Here is the Eureka! moment: Mary Lyons proposed a startling hypothesis in 1961: as the dosage compensation pathway has evolved to maintain gene dose equity between the heterogametic sexes, and in mammals the female embryo has twice as many copies of X-linked genes as the male, Could the dosage compensation pathway alter the expression of genes in females to create functional equivalence between males and females in terms of expression of X-linked genes? If this hypothesis is true, it would imply that all mammalian females are functionally mosaic for X-linked gene expression.

Over the years since Mary Lyon's hypothesis, a number of experiments have demonstrated its validity.

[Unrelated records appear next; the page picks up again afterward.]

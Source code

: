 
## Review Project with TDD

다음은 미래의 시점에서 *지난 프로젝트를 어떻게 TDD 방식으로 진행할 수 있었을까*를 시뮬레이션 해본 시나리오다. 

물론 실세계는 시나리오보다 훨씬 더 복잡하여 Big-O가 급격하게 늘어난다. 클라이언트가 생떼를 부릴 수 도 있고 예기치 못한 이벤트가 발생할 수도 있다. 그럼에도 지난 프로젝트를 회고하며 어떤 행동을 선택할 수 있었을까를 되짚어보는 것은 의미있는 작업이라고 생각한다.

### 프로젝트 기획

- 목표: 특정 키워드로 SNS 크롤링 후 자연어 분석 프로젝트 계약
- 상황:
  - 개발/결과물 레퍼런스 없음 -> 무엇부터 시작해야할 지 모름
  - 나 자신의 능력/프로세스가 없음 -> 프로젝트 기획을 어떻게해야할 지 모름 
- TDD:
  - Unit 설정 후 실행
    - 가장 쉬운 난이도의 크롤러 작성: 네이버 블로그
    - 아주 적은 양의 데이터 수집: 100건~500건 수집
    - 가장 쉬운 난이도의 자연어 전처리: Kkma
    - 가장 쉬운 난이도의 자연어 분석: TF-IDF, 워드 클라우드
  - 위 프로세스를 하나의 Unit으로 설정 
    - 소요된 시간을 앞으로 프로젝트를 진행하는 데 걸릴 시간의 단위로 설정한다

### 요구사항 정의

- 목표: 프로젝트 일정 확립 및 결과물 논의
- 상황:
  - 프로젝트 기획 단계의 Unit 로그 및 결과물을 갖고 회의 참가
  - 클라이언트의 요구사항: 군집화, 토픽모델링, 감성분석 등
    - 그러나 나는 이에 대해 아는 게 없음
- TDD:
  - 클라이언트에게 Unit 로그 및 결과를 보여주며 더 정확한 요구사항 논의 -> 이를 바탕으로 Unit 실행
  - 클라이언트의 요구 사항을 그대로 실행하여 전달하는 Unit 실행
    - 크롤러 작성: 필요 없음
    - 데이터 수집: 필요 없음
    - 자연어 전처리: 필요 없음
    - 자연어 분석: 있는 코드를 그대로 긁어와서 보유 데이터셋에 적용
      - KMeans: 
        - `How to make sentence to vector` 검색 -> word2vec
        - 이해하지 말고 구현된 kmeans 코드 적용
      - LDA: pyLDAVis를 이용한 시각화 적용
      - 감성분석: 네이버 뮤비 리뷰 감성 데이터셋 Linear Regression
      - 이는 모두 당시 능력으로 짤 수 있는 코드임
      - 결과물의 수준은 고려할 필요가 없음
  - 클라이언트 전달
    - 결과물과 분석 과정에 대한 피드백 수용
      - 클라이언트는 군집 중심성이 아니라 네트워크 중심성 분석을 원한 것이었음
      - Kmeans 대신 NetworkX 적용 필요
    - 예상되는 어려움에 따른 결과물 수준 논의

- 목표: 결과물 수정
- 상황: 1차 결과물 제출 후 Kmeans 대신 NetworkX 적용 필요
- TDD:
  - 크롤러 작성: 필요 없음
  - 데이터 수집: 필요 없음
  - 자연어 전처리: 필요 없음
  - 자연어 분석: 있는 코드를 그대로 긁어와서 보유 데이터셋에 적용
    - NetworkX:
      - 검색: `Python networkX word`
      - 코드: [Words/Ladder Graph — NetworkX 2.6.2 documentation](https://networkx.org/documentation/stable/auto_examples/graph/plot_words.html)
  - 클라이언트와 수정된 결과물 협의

One of the most surprising observations was the discovery of the Xist RNA. The Xist RNA is a large non-coding RNA which has been shown to necessary for developmentally regulated chromosomal silencing in females.

The Xist RNA is quite larger (18 kb), is not translated, it is spliced, and polyadenylated. It is also organized into blocks of repetitive sequence. In the following diagram one can see four blocks (A, B, C, D) of repetitive sequence in the Xist RNA. This diagram was generated using a dot matrix program. The murine Xist RNA was compared against itself using a window of 20 bases and whenever 17/20 bases were the same a dot was recorded.

One of the most remarkable qualities exhibited by the Xist RNA is that it can be found to be stably associated with the silenced X chromosome. Forming an Xist body. Ectopic expression of the Xist RNA demonstrates that Xist can form a body with any (and every) chromosome from which it is expressed. In fact, the expression of Xist RNA is always CIS-limited.

The Xist body is always one of the two X-chromosomes in mammalian females, and it is always "silent" in terms of X-linked gene expression.

Xist expression constructs have been designed and constructed. They can be used in stem cells as well as in whole animal experiments to confer CIS-linked silencing.

Deletion analysis has revealed that the A-region of Xist has a very important (but uncharacterized) role in function.
Single deletions of the B, C, D regions do not prevent the binding of the Xist RNA in CIS to a chromosome. However, using PNA interference mapping, or P-IMP, PNA oligomers directed at the C-region can block the association of the Xist RNA with the X-chromosome.

When Xist binding is inhibited by PNA, the Xist RNA is still found within the cell. Despite the presence of normal levels of the RNA, no silencing occurs. Thus the binding of the RNA is essential for its function.